The resulting inequality has grown too extreme. Of course, other countries are not necessarily better, as their financial systems are often directly controlled by their governments. However, what sets them apart is that their people are not blatantly lied to about this relationship. They understand that economics relies on predictability and that governments control the banks.
In contrast, many in the West are misled, and that deception is the core issue.
This kind of scrutiny will likely extend further—into gender issues and every other aspect of the social fabric…and if we often thought why those countries are corrupt, now we are realizing believing a virgin having babies was nothing like believing markets are free of human interference? Gender, biology, science in general….one can see clearly all things being called upfront. Reckoning time!

Richard Littlewood
Richard Littlewood
3 hours ago

Lots of questions. One simple answer. This is all due to Gender Ideology.
How can you challenge it? Say and explain what it is.
But that’s not going to happen on Unherd. Gender Ideology is Feminist Ideology. It came out of Feminism. And that can’t be criticised.
So what will happen? More questions but no answers. Ad infinitum.

David Morley
David Morley
2 hours ago

You’re right of course, but for many people this is already vanished history. I’d suggest you explain a bit more what you mean – but I fear you’d be wasting your time.

Richard Littlewood
Richard Littlewood
1 hour ago
Reply to  David Morley

I’m saying if you don’t understand what ‘gender’ means then you will get endless articles like this one perpetuating, and validating, a very political, but misunderstood, concept. There will never be any answers. Which, of course, perfectly suits all the supporters of Gender Ideology. Then they can continue their gender narrative unchallenged.

Last edited 1 hour ago by Richard Littlewood
A J
A J
2 hours ago

Oh look! Another man blaming feminism for gender ideology, seemingly unaware of the fact that leading feminist writers have been critical of transsexualism (as it was then called) since the 1970s. See, for a classic example, “The Transsexual Empire” by Janice Raymond, or Gyn/Ecology, by Catholic scholar and feminist author Mary Daly, both published in the 1970s.
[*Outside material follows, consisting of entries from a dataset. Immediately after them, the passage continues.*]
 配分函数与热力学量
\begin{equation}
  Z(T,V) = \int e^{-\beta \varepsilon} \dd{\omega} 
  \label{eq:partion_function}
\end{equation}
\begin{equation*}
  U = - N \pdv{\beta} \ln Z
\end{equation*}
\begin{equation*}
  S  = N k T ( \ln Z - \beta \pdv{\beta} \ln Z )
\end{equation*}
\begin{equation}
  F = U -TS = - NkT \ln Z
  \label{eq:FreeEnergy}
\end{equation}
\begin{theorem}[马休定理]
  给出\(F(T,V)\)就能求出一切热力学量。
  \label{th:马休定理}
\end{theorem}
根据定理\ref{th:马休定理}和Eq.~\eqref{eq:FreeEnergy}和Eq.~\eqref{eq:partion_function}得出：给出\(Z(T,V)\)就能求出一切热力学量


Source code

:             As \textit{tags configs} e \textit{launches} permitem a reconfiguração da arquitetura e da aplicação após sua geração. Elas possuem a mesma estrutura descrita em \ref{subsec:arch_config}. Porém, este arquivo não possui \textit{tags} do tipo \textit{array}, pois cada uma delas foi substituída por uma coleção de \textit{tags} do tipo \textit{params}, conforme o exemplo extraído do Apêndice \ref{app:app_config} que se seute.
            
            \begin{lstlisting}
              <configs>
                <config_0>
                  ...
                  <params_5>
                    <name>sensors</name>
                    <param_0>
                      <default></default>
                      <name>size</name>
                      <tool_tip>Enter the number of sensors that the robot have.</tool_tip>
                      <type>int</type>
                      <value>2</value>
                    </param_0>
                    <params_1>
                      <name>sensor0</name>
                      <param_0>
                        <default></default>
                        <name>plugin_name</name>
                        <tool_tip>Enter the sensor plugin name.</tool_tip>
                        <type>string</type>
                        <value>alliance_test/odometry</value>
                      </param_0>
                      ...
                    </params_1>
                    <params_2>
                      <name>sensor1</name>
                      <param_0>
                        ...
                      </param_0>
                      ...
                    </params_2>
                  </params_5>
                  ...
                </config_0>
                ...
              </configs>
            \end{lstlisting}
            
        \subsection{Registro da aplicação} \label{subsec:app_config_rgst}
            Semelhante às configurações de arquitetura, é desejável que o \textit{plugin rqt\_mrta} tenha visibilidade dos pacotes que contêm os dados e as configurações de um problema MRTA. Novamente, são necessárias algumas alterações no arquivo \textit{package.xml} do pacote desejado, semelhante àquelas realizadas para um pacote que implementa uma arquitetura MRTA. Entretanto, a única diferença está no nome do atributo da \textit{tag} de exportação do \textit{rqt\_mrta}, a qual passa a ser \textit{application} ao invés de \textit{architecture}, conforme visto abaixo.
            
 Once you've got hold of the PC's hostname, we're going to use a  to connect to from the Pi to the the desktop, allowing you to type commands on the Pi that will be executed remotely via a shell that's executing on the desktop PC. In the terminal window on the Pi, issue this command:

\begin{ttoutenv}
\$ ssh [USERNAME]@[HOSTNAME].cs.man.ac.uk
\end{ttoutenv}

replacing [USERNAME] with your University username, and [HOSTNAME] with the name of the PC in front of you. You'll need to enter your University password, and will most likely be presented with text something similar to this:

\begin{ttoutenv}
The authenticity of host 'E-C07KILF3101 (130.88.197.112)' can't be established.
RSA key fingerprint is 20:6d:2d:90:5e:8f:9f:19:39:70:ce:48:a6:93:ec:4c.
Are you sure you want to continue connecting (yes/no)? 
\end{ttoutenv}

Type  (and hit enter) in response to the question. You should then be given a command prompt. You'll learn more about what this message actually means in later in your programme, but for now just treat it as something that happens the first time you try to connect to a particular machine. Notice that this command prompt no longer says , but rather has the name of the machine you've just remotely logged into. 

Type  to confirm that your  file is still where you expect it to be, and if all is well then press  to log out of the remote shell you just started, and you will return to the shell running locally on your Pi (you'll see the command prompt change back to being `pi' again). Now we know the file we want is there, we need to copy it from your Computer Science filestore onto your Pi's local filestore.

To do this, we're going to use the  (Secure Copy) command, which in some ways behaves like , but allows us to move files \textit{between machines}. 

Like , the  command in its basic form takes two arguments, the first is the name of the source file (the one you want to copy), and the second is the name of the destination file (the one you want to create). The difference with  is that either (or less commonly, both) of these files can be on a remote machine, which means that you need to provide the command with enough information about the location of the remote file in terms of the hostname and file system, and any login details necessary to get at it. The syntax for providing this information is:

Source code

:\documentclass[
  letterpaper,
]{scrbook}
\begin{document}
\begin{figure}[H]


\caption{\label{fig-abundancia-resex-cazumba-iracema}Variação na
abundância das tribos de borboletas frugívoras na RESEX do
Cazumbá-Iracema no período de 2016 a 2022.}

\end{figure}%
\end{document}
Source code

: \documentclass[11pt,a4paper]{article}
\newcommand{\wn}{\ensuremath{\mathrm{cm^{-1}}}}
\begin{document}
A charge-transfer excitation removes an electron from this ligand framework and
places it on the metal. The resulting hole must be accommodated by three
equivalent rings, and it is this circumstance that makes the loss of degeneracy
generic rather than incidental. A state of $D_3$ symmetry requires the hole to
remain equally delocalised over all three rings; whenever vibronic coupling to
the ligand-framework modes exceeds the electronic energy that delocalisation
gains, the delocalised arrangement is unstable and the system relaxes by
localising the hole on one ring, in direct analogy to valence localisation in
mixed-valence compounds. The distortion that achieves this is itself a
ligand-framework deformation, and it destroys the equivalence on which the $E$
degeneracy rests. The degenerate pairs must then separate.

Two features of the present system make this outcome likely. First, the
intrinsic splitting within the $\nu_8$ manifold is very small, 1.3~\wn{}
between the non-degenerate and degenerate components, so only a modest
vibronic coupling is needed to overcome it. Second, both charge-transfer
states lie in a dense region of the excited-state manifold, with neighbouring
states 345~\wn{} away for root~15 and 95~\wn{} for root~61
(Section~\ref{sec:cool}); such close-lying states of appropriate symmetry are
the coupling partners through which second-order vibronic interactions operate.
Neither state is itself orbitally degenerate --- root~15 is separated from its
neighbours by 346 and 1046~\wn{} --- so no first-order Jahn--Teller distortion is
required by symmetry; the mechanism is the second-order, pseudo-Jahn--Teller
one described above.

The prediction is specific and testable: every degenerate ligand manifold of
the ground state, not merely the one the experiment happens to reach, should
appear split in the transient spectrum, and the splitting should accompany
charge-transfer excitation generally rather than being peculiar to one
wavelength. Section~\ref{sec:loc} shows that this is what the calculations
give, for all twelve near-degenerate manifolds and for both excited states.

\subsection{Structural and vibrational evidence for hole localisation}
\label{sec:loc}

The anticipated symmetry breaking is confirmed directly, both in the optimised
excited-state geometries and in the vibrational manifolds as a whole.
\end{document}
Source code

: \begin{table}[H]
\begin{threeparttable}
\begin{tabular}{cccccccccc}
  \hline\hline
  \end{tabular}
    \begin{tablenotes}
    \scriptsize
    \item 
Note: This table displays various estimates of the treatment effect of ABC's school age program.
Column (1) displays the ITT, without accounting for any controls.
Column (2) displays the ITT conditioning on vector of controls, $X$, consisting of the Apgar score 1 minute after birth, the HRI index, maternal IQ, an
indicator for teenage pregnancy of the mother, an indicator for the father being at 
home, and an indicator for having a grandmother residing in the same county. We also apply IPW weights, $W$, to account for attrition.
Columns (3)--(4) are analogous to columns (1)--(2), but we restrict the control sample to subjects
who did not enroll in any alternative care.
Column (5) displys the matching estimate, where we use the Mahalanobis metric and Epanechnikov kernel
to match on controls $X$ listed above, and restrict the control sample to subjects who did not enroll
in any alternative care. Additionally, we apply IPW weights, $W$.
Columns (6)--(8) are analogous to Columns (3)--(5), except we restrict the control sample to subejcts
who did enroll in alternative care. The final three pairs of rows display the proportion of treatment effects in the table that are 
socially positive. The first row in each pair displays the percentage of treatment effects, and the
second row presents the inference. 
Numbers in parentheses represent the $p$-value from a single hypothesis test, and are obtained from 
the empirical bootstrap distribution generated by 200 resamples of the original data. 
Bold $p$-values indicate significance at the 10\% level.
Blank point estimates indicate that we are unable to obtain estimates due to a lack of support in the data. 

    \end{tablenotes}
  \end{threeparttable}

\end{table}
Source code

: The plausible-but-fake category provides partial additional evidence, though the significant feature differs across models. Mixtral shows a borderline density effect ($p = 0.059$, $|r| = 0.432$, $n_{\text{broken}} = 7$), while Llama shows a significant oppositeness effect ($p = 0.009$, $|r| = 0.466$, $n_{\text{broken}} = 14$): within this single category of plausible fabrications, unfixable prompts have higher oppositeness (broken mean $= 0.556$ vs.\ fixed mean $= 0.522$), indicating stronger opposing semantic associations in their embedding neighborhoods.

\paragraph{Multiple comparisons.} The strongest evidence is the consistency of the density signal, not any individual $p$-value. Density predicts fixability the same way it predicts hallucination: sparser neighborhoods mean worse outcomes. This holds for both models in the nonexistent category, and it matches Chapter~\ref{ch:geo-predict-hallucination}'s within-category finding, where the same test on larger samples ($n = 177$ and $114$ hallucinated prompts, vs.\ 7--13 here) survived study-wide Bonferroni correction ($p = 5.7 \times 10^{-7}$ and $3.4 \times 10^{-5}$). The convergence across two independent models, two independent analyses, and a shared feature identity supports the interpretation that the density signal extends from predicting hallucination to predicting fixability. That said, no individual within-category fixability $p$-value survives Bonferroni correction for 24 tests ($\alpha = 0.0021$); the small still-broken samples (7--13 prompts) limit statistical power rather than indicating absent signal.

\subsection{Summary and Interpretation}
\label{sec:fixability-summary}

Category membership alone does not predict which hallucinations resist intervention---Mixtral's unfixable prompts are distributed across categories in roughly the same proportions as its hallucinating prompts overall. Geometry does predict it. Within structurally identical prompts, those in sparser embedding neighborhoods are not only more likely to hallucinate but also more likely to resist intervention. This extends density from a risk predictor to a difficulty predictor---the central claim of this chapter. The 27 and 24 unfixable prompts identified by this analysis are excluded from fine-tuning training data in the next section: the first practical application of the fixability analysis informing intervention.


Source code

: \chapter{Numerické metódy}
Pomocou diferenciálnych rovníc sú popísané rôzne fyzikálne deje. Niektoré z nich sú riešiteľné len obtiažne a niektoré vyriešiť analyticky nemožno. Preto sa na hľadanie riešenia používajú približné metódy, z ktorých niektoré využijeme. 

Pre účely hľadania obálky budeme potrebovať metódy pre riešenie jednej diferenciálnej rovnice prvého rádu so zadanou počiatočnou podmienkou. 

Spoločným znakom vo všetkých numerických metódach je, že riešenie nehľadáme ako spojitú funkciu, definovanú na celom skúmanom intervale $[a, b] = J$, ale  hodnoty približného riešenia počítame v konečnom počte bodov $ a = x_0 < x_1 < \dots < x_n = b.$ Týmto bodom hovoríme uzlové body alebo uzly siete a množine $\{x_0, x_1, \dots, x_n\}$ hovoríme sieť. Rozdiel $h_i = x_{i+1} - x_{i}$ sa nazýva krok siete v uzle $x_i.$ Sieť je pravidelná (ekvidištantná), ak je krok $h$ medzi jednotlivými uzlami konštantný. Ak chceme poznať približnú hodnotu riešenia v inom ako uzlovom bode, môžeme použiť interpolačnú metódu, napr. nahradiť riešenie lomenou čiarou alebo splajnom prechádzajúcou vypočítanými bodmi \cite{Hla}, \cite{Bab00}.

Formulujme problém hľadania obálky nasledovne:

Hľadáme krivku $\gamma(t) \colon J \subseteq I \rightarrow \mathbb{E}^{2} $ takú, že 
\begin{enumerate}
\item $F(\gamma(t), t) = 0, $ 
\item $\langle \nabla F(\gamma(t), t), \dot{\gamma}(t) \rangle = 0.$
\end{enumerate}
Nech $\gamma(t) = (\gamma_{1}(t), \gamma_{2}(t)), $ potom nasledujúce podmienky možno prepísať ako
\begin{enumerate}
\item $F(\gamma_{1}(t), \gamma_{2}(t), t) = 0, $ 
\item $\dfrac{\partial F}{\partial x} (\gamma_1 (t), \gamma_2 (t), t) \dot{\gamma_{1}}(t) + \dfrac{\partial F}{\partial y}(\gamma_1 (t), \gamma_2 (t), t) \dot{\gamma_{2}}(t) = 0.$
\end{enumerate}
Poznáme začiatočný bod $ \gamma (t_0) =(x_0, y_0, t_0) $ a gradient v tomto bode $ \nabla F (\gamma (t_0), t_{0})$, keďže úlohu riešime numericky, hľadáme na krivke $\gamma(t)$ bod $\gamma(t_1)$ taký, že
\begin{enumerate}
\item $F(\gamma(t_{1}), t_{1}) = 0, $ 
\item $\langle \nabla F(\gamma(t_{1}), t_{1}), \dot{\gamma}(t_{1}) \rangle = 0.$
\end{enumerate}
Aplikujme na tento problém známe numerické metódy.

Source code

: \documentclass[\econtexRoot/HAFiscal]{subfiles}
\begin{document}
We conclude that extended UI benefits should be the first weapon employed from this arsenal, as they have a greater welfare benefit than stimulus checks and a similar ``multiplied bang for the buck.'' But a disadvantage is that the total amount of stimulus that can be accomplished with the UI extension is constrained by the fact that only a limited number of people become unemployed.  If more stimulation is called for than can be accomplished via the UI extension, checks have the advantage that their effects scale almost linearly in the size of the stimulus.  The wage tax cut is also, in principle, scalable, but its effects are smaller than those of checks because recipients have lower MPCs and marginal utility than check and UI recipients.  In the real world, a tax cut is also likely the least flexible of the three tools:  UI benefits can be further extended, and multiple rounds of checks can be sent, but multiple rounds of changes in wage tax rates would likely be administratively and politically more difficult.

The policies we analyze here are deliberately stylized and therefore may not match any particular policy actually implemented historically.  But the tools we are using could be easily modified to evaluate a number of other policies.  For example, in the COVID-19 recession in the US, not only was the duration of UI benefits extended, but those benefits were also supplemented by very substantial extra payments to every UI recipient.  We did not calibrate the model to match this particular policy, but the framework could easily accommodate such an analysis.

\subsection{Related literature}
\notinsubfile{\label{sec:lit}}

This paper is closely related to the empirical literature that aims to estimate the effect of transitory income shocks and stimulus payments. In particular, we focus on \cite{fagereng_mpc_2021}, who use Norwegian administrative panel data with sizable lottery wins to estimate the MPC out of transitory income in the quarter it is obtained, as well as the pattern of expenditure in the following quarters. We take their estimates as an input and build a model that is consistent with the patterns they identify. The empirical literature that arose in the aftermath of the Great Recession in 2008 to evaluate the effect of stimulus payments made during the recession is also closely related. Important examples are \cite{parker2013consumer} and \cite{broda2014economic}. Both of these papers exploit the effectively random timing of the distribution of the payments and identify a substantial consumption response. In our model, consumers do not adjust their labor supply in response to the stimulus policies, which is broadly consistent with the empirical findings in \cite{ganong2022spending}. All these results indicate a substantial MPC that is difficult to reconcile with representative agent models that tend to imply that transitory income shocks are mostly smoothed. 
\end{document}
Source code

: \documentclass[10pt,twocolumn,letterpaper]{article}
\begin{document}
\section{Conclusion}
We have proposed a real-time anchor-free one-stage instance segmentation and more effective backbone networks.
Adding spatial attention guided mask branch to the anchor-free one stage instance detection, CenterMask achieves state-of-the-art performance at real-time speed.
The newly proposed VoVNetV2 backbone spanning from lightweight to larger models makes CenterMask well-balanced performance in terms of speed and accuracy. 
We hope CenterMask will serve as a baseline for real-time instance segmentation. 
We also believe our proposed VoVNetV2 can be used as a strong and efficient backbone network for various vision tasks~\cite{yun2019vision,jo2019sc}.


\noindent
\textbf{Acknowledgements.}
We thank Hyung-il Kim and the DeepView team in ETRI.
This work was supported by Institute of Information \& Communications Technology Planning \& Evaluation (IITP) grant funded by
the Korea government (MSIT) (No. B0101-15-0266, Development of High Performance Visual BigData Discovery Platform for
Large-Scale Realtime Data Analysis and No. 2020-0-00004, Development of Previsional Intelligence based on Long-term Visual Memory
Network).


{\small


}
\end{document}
Or anything by Sheila Jeffries, who has strongly criticised transgenderism in a whole stream of published books, from the 1980s up to 2022.

Blaming women for the harms that men do to them is a very old trope, and its wearying to see that blame popping up in UnHerd comments under any article on this subject.

Lancashire Lad
Lancashire Lad
1 hour ago
Reply to  A J

That last sentence – precisely what happens, and it should be challenged every single time.

Richard Littlewood
Richard Littlewood
1 hour ago
Reply to  A J

Oh look! Someone ignoring what I said!